Collected data
* * * * *

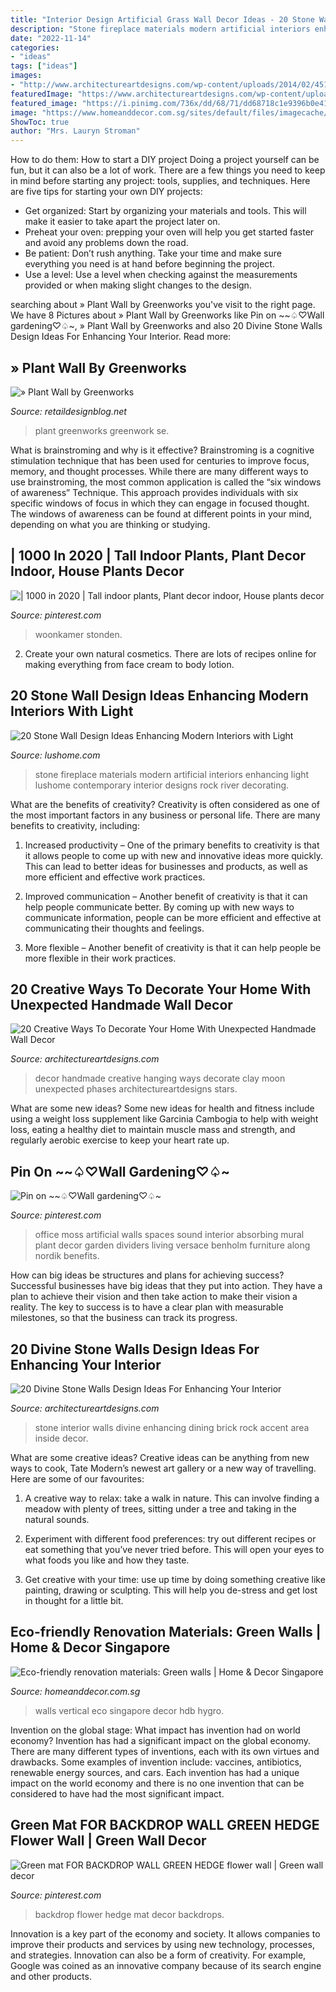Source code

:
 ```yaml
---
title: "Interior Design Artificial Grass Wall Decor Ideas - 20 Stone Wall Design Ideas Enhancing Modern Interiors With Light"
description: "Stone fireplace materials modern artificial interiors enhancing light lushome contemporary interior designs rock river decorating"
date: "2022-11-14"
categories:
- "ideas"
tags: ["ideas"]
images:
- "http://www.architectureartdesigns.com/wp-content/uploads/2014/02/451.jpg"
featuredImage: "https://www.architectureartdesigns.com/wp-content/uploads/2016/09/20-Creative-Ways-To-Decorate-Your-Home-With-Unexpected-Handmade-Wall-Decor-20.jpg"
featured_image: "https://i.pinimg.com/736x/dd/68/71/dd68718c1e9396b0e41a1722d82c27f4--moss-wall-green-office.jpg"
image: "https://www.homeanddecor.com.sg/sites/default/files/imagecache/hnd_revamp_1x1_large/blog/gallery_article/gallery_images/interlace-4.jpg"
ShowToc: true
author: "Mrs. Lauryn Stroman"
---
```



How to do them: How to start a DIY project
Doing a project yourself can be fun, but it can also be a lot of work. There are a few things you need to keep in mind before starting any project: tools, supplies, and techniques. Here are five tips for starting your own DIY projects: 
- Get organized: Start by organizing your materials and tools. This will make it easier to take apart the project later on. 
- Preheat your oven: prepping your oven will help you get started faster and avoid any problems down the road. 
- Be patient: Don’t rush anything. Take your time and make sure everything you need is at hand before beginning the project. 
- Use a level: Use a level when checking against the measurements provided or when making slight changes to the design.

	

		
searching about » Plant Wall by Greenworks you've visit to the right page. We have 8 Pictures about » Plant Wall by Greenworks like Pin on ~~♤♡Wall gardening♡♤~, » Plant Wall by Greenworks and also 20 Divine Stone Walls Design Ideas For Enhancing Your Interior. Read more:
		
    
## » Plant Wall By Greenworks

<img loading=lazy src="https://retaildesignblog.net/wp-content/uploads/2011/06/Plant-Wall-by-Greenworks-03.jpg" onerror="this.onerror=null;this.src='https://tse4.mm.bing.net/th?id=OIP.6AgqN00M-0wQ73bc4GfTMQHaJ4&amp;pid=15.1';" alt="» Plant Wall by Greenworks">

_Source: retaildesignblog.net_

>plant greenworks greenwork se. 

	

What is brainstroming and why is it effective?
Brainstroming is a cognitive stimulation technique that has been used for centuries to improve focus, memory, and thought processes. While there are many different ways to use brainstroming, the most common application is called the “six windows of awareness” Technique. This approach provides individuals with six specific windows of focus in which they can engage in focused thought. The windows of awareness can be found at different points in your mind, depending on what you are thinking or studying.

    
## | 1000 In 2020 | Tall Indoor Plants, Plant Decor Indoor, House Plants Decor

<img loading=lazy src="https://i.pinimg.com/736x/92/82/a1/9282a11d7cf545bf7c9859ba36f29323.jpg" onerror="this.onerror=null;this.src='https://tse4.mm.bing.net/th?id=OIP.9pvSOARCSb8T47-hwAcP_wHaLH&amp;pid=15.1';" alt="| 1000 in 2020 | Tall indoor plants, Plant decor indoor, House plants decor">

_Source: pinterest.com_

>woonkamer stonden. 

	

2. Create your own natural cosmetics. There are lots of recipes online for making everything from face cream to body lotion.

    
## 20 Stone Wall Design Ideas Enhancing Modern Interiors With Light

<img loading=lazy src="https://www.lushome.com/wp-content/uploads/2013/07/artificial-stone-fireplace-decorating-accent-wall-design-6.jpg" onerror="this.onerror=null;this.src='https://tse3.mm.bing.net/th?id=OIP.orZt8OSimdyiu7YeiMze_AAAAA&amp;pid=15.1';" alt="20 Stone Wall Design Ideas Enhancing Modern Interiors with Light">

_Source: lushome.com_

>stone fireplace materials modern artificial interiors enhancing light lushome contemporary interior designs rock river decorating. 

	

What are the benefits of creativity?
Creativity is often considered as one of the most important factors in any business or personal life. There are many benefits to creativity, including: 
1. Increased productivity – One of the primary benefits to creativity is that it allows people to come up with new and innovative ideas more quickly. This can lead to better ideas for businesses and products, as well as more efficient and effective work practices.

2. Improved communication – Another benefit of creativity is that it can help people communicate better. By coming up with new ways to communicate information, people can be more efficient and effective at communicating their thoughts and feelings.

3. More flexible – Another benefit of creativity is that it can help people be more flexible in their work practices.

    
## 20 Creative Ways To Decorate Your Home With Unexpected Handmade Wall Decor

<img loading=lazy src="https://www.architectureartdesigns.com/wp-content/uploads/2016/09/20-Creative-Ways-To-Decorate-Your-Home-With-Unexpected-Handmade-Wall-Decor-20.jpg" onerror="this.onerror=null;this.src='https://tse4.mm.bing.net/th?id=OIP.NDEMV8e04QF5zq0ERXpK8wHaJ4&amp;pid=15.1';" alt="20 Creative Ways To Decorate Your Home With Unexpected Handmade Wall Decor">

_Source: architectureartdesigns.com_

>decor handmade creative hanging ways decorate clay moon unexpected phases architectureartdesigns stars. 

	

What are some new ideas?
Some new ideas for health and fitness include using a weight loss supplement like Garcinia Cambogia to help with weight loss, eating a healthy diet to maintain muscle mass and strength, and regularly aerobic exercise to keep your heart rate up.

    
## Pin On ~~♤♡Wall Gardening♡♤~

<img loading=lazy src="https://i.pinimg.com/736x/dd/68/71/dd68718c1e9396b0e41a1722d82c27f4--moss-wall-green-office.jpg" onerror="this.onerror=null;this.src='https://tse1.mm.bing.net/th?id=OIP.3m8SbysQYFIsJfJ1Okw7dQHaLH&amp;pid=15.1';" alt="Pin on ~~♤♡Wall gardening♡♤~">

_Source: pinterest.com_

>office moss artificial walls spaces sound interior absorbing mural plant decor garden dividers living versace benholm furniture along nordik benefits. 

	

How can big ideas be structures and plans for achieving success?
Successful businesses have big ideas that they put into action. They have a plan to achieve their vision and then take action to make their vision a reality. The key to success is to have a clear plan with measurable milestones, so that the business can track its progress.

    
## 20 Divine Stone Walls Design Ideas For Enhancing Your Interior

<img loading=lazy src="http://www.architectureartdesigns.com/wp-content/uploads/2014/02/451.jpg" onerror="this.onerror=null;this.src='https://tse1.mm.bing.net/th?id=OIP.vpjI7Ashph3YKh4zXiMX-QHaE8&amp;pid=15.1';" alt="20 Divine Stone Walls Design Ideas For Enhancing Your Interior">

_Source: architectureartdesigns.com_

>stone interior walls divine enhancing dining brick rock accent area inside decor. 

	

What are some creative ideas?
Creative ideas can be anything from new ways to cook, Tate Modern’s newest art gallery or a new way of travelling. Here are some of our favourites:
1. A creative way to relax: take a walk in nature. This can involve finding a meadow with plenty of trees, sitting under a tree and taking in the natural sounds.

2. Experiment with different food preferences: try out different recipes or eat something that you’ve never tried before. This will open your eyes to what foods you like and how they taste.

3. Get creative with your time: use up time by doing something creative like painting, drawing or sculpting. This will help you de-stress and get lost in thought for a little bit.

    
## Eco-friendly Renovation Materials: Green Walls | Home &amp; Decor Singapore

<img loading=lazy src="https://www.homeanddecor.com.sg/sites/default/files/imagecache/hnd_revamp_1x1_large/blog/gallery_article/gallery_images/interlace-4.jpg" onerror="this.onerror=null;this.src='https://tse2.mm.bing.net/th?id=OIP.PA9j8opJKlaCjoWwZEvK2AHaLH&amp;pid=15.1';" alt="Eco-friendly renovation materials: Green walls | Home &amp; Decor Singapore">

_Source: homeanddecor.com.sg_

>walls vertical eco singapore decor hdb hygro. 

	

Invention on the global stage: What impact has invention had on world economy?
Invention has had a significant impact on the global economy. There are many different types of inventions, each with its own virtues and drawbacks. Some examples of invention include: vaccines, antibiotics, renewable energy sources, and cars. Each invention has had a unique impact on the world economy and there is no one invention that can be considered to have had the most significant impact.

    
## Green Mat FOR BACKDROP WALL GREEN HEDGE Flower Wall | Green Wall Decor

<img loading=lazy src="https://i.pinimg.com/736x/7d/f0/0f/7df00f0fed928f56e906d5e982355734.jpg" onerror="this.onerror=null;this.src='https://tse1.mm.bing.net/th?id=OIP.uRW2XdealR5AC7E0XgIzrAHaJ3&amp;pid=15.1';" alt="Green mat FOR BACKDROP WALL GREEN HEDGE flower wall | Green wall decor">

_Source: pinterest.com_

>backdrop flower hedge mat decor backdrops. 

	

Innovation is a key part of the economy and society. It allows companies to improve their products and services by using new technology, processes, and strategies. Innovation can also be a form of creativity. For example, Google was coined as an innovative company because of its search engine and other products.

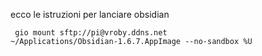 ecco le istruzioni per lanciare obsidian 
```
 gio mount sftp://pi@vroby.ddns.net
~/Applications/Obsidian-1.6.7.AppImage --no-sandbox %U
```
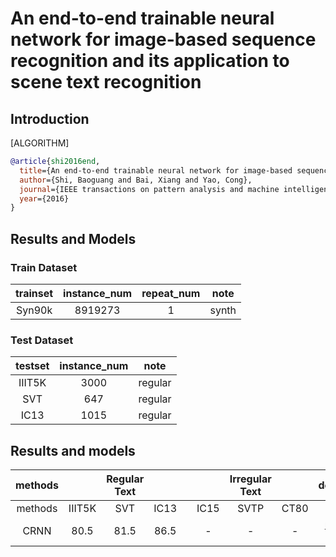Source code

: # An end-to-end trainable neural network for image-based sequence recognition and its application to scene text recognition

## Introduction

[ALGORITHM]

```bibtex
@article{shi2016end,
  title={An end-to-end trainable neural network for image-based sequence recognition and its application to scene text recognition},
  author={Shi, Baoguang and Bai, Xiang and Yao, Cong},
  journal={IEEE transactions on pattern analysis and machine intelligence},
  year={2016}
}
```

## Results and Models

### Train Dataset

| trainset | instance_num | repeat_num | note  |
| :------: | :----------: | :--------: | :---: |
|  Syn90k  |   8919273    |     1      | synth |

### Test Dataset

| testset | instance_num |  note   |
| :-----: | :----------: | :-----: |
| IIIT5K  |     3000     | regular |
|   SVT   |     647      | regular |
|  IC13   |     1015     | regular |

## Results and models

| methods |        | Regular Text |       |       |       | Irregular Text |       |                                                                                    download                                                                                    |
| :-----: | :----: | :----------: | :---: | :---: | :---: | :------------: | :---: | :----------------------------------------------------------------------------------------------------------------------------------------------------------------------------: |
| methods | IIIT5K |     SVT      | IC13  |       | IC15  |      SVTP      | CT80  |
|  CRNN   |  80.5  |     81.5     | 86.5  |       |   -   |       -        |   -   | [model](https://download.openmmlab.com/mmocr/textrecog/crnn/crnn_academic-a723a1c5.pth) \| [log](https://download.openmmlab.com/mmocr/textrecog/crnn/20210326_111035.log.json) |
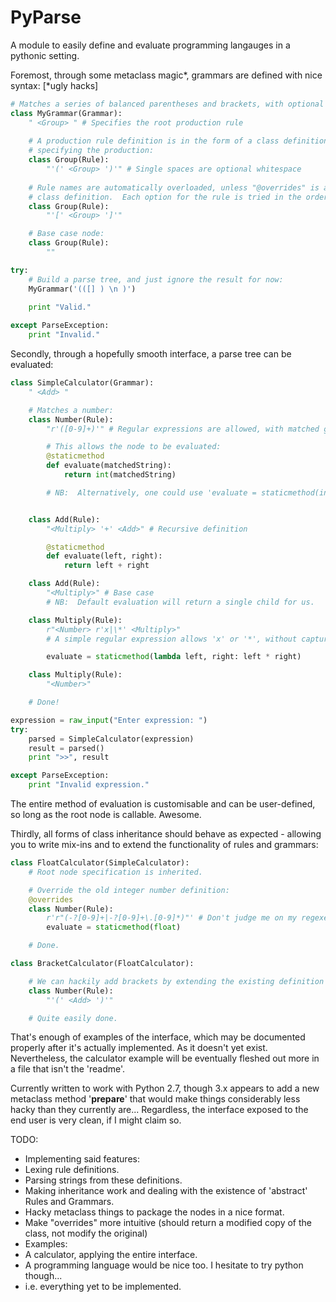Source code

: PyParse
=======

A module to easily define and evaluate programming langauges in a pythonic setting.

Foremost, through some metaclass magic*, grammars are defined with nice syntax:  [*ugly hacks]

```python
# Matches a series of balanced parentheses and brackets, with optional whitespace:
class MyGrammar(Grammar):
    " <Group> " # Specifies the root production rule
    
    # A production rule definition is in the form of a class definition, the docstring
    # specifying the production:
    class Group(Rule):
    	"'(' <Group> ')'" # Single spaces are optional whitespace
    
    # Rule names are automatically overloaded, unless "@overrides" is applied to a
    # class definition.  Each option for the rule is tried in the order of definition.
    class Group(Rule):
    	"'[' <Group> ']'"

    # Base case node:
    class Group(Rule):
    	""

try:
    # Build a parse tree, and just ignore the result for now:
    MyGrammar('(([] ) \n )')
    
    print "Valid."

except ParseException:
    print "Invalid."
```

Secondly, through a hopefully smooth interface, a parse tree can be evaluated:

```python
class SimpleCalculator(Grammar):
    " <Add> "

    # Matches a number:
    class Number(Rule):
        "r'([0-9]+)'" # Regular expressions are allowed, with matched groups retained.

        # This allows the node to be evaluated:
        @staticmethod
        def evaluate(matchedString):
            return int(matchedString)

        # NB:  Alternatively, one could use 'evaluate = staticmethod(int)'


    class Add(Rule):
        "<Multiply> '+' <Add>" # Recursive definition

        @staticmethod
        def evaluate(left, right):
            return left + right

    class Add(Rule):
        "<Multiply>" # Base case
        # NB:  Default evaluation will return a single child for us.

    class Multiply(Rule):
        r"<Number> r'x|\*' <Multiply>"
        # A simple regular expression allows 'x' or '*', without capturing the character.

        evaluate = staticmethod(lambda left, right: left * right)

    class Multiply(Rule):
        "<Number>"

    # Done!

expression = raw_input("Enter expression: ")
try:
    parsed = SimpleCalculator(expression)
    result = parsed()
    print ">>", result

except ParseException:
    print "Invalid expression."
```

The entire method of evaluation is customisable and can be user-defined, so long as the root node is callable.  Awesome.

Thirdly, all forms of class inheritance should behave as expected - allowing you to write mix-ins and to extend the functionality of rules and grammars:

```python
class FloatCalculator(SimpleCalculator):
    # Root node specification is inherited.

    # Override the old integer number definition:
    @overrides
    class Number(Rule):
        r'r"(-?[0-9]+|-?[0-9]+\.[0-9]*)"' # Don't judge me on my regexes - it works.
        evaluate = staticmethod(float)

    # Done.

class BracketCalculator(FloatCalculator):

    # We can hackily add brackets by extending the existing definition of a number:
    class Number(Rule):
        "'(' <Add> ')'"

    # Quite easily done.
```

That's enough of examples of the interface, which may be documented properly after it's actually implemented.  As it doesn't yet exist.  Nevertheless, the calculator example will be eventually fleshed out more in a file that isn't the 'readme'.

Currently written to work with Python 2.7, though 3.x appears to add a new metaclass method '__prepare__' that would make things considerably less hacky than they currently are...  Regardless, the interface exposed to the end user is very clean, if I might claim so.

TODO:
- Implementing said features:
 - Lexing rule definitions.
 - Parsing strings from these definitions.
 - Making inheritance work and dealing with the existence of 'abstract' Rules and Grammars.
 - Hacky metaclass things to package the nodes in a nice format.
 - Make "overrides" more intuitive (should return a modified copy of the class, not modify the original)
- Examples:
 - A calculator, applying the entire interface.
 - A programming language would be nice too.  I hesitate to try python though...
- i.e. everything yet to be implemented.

* * * * *

> **Task directions**: Return a copy of each line in the entries that contains "products".

> **Written reply**:
1. Increased productivity – One of the primary benefits to creativity is that it allows people to come up with new and innovative ideas more quickly. This can lead to better ideas for businesses and products, as well as more efficient and effective work practices.
Innovation is a key part of the economy and society. It allows companies to improve their products and services by using new technology, processes, and strategies. Innovation can also be a form of creativity. For example, Google was coined as an innovative company because of its search engine and other products.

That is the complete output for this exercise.